> **About this task**:
Transcribe all of the data exactly, leaving nothing out.

> **Material supplied**:

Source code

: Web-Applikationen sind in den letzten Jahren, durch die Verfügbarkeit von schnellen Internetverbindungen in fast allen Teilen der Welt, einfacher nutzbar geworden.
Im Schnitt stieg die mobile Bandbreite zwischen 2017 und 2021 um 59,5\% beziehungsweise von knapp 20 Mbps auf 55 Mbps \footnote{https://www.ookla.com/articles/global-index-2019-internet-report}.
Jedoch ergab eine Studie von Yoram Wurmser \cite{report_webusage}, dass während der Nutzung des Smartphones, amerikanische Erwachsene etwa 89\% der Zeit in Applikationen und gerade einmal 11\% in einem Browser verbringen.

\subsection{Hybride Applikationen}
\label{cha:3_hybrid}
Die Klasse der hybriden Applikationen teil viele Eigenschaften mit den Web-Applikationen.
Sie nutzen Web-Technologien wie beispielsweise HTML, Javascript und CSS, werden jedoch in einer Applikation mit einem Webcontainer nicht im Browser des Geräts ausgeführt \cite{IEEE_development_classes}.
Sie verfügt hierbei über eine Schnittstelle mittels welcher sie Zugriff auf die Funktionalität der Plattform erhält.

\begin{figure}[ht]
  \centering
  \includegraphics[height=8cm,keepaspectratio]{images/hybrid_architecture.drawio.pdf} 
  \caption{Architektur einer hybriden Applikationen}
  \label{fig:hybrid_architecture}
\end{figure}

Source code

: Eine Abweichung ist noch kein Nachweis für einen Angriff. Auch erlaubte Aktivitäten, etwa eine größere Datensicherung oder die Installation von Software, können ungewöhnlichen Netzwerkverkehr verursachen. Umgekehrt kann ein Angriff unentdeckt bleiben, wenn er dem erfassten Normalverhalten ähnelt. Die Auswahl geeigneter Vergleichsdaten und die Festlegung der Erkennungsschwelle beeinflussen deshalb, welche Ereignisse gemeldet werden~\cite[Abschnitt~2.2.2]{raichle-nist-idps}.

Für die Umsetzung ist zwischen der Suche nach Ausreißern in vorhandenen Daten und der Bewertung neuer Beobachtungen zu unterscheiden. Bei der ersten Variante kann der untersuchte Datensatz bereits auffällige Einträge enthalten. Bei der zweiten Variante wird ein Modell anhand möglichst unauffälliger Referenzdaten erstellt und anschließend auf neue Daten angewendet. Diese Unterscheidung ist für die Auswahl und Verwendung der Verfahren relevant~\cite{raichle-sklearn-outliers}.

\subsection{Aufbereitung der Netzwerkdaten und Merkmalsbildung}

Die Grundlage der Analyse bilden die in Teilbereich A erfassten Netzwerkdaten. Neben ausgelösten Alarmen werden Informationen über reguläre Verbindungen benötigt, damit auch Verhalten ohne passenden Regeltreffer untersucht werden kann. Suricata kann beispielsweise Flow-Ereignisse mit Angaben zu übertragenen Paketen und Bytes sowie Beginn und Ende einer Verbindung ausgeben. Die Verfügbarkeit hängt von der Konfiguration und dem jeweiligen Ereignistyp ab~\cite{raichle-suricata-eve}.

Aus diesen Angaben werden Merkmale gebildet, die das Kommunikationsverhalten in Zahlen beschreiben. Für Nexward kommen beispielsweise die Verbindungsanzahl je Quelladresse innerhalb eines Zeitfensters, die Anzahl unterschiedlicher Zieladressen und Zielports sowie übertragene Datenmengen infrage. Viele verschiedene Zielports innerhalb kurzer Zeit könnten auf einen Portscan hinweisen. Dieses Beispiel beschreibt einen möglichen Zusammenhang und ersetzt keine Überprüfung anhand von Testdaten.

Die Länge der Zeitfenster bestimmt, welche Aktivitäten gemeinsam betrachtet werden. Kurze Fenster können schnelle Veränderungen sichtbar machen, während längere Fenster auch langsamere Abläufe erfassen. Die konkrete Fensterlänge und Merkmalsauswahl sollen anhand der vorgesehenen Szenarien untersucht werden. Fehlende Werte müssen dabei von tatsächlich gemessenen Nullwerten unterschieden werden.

> **Solution**:
Source code

: Web-Applikationen sind in den letzten Jahren, durch die Verfügbarkeit von schnellen Internetverbindungen in fast allen Teilen der Welt, einfacher nutzbar geworden.
Im Schnitt stieg die mobile Bandbreite zwischen 2017 und 2021 um 59,5\% beziehungsweise von knapp 20 Mbps auf 55 Mbps \footnote{https://www.ookla.com/articles/global-index-2019-internet-report}.
Jedoch ergab eine Studie von Yoram Wurmser \cite{report_webusage}, dass während der Nutzung des Smartphones, amerikanische Erwachsene etwa 89\% der Zeit in Applikationen und gerade einmal 11\% in einem Browser verbringen.

\subsection{Hybride Applikationen}
\label{cha:3_hybrid}
Die Klasse der hybriden Applikationen teil viele Eigenschaften mit den Web-Applikationen.
Sie nutzen Web-Technologien wie beispielsweise HTML, Javascript und CSS, werden jedoch in einer Applikation mit einem Webcontainer nicht im Browser des Geräts ausgeführt \cite{IEEE_development_classes}.
Sie verfügt hierbei über eine Schnittstelle mittels welcher sie Zugriff auf die Funktionalität der Plattform erhält.

\begin{figure}[ht]
  \centering
  \includegraphics[height=8cm,keepaspectratio]{images/hybrid_architecture.drawio.pdf} 
  \caption{Architektur einer hybriden Applikationen}
  \label{fig:hybrid_architecture}
\end{figure}

Source code

: Eine Abweichung ist noch kein Nachweis für einen Angriff. Auch erlaubte Aktivitäten, etwa eine größere Datensicherung oder die Installation von Software, können ungewöhnlichen Netzwerkverkehr verursachen. Umgekehrt kann ein Angriff unentdeckt bleiben, wenn er dem erfassten Normalverhalten ähnelt. Die Auswahl geeigneter Vergleichsdaten und die Festlegung der Erkennungsschwelle beeinflussen deshalb, welche Ereignisse gemeldet werden~\cite[Abschnitt~2.2.2]{raichle-nist-idps}.

Für die Umsetzung ist zwischen der Suche nach Ausreißern in vorhandenen Daten und der Bewertung neuer Beobachtungen zu unterscheiden. Bei der ersten Variante kann der untersuchte Datensatz bereits auffällige Einträge enthalten. Bei der zweiten Variante wird ein Modell anhand möglichst unauffälliger Referenzdaten erstellt und anschließend auf neue Daten angewendet. Diese Unterscheidung ist für die Auswahl und Verwendung der Verfahren relevant~\cite{raichle-sklearn-outliers}.

\subsection{Aufbereitung der Netzwerkdaten und Merkmalsbildung}

Die Grundlage der Analyse bilden die in Teilbereich A erfassten Netzwerkdaten. Neben ausgelösten Alarmen werden Informationen über reguläre Verbindungen benötigt, damit auch Verhalten ohne passenden Regeltreffer untersucht werden kann. Suricata kann beispielsweise Flow-Ereignisse mit Angaben zu übertragenen Paketen und Bytes sowie Beginn und Ende einer Verbindung ausgeben. Die Verfügbarkeit hängt von der Konfiguration und dem jeweiligen Ereignistyp ab~\cite{raichle-suricata-eve}.

Aus diesen Angaben werden Merkmale gebildet, die das Kommunikationsverhalten in Zahlen beschreiben. Für Nexward kommen beispielsweise die Verbindungsanzahl je Quelladresse innerhalb eines Zeitfensters, die Anzahl unterschiedlicher Zieladressen und Zielports sowie übertragene Datenmengen infrage. Viele verschiedene Zielports innerhalb kurzer Zeit könnten auf einen Portscan hinweisen. Dieses Beispiel beschreibt einen möglichen Zusammenhang und ersetzt keine Überprüfung anhand von Testdaten.

Die Länge der Zeitfenster bestimmt, welche Aktivitäten gemeinsam betrachtet werden. Kurze Fenster können schnelle Veränderungen sichtbar machen, während längere Fenster auch langsamere Abläufe erfassen. Die konkrete Fensterlänge und Merkmalsauswahl sollen anhand der vorgesehenen Szenarien untersucht werden. Fehlende Werte müssen dabei von tatsächlich gemessenen Nullwerten unterschieden werden.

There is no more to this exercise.